Release Note¶
2021.2¶
In 2021.2 release, GQE start to support asynchronous input / output feature, along with multi-card support.
- Asynchronous input / output: use std::future<size_t> to notify GQE L3 readiness of each input sections, and its value is the effective row number of the input section. It will use std::promise<size_t> to notify the caller of GQE L3 the readiness of each section of the final result, and its value is the effective row number of output section. Asynchronous support will allow the FPGA start to process as soon as part of the input data is ready. In such way, FPGA won’t wait until all input data is ready and shrink the overhead to prepare data for FPGA.
- Multi-Cards support: allows to identify multiple Alveo cards that suitable for working. It will load the same xclbins for these cards and called them when there’s more task than 1 cards could handle at the same time. The data structure will also keep pinned host buffer and device buffer alive before they’re explicitly released. This will help save the time to load xclbins / create pinned buffer / create device buffer.
2021.1¶
In 2021.1 release, GQE receives early-access support the following features
- 64-bit join support: now the gqeJoin kernel and its companion gqePart kernel has been extended to 64-bit key and payload, so that larger scale of data can be supported.
- Initial Bloom-filter support: the gqeJoin kernel now ships with a mode in which it executes Bloom-filter probing. This improves efficiency on certain multi-node flows where minimizing data size in early stage is important.
Both features are offered now as L3 pure software APIs, please check corresponding L3 test cases.
2020.2¶
The 2020.2 release brings a major update to the GQE kernel design, and brand new L3 APIs for JOIN and GROUP-BY AGGREGATE.
- The GQE kernels now take each column as an input buffer, which can greatly simplify the data preparation on the host-code side. Also, allocating multiple buffers on host side turns should cause less out-of-memory issues comparing to a big contiguous one, especially when the server is under heavy load.
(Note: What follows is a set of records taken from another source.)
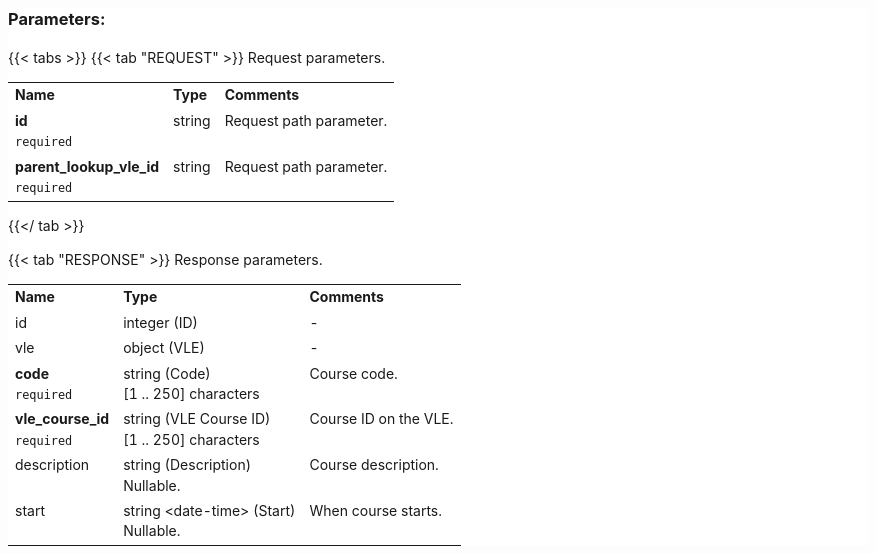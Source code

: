 ### Parameters:
{{< tabs >}}
  {{< tab "REQUEST" >}}
       Request parameters.<br>
        <table>
          <tbody>
              <tr>
                  <td><strong>Name</strong></td>
                  <td><strong>Type</strong></td>
                  <td><strong>Comments</strong></td>
              </tr>
              <tr>
                  <td><strong>id</strong><br><code>required</code></td>
                  <td>string </td>
                  <td>Request path parameter.</td>
              </tr>
              <tr>
                  <td><strong>parent_lookup_vle_id</strong><br><code>required</code></td>
                  <td>string </td>
                  <td>Request path parameter.</td>
              </tr>
         </tbody>
        </table>
  {{</ tab >}}

  {{< tab "RESPONSE" >}}
    Response parameters.<br>
    <table>
      <tbody>
        <tr>
            <td><strong>Name</strong></td>
            <td><strong>Type</strong></td>
            <td><strong>Comments</strong></td>
        </tr>
        <tr>
            <td>id</td>
            <td>integer (ID)</td>
            <td>-</td>
        </tr>
        <tr>
          <td>vle</td>
          <td>object (VLE)</td>
          <td>-</td>
        </tr>
        <tr>
          <td><strong>code</strong><br><code>required</code></td>
          <td>string (Code)<br>[1 .. 250] characters</td>
          <td>Course code.</td>
        </tr>
        <tr>
          <td><strong>vle_course_id</strong><br><code>required</code></td>
          <td>string (VLE Course ID)<br>[1 .. 250] characters</td>
          <td>Course ID on the VLE.</td>
        </tr>
        <tr>
          <td>description</td>
          <td>string (Description)<br>Nullable.</td>
          <td>Course description.</td>
        </tr>
        <tr>
          <td>start</td>
          <td>string &lt;date-time&gt; (Start)<br>Nullable.</td>
          <td>When course starts.</td>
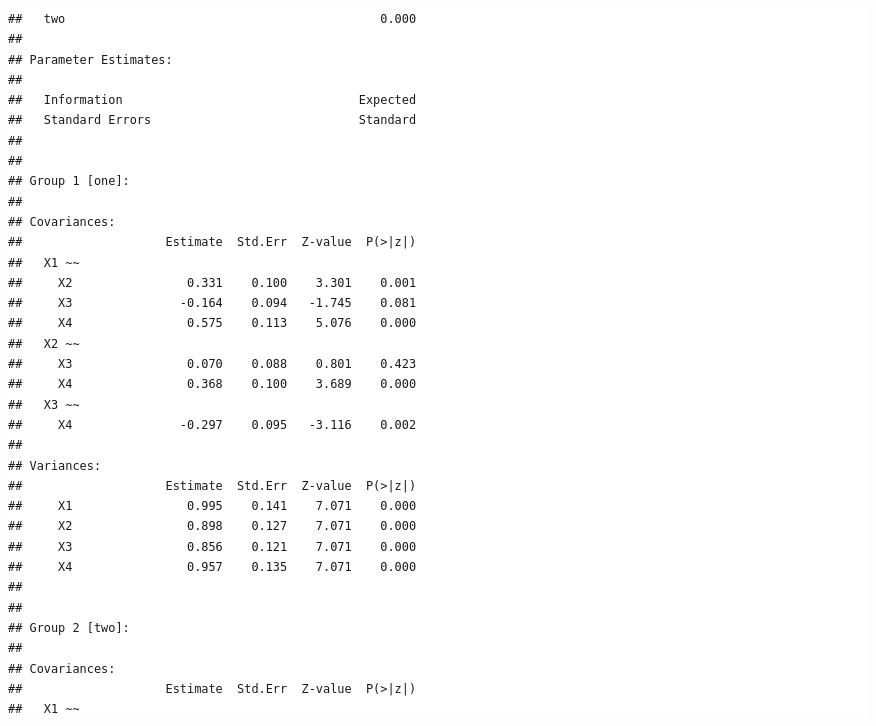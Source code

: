     ##   two                                            0.000
    ## 
    ## Parameter Estimates:
    ## 
    ##   Information                                 Expected
    ##   Standard Errors                             Standard
    ## 
    ## 
    ## Group 1 [one]:
    ## 
    ## Covariances:
    ##                    Estimate  Std.Err  Z-value  P(>|z|)
    ##   X1 ~~                                               
    ##     X2                0.331    0.100    3.301    0.001
    ##     X3               -0.164    0.094   -1.745    0.081
    ##     X4                0.575    0.113    5.076    0.000
    ##   X2 ~~                                               
    ##     X3                0.070    0.088    0.801    0.423
    ##     X4                0.368    0.100    3.689    0.000
    ##   X3 ~~                                               
    ##     X4               -0.297    0.095   -3.116    0.002
    ## 
    ## Variances:
    ##                    Estimate  Std.Err  Z-value  P(>|z|)
    ##     X1                0.995    0.141    7.071    0.000
    ##     X2                0.898    0.127    7.071    0.000
    ##     X3                0.856    0.121    7.071    0.000
    ##     X4                0.957    0.135    7.071    0.000
    ## 
    ## 
    ## Group 2 [two]:
    ## 
    ## Covariances:
    ##                    Estimate  Std.Err  Z-value  P(>|z|)
    ##   X1 ~~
- The L2 layer now provides command classes to generate the configuration bits for GQE kernels. Developers no longer have to dive into the bitmap table to understand which bit(s) to toggle to enable or disable a function in GQE pipeline. Thus the host code can be less error-prone and more sustainable.
- The all-new experimental L3 APIs are built with our experiments and insights into scaling the problem size that GQE can handle. They can breakdown the tables into parts based on hash, and call the GQE kernels multiple rounds in a well-schedule fashion. The strategy of execution is separated from execution, so database gurus can fine-tune the execution based on table statistics, without messing with the OpenCL execution part.
2020.1¶
The 2020.1 release contains:
- Compound sort API (compoundSort): Previously three sort algorithm modules have been provided,
and this new API combines
insertSort
andmergeSort
, to provide a more scalable solution for on-chip sorting. When working with 32-bit integer keys, URAM resource on one SLR could support the design to scale to 2M entries. - Better HBM bandwidth usage in hash-join (
hashJoinV3
): In 2019.2 Alveo U280 shell, ECC has been enabled. So sub-ECC size write to HBM becomes read-modify-write, and wastes some bandwidth. ThehashJoinV3
primitive in this release has been modified to use 256-bit port, to avoid this problem. - Various bug fixes: many small issues has been cleaned up, especially in host code of L2/demos.
2019.2¶
The 2019.2 release introduces GQE (generic query engine) kernels, which are post-bitstream programmable and allow different SQL queries to be accelerated with one xclbin. It is conceptually a big step from per-query design, and a sound example of Xilinx’s acceleration approach.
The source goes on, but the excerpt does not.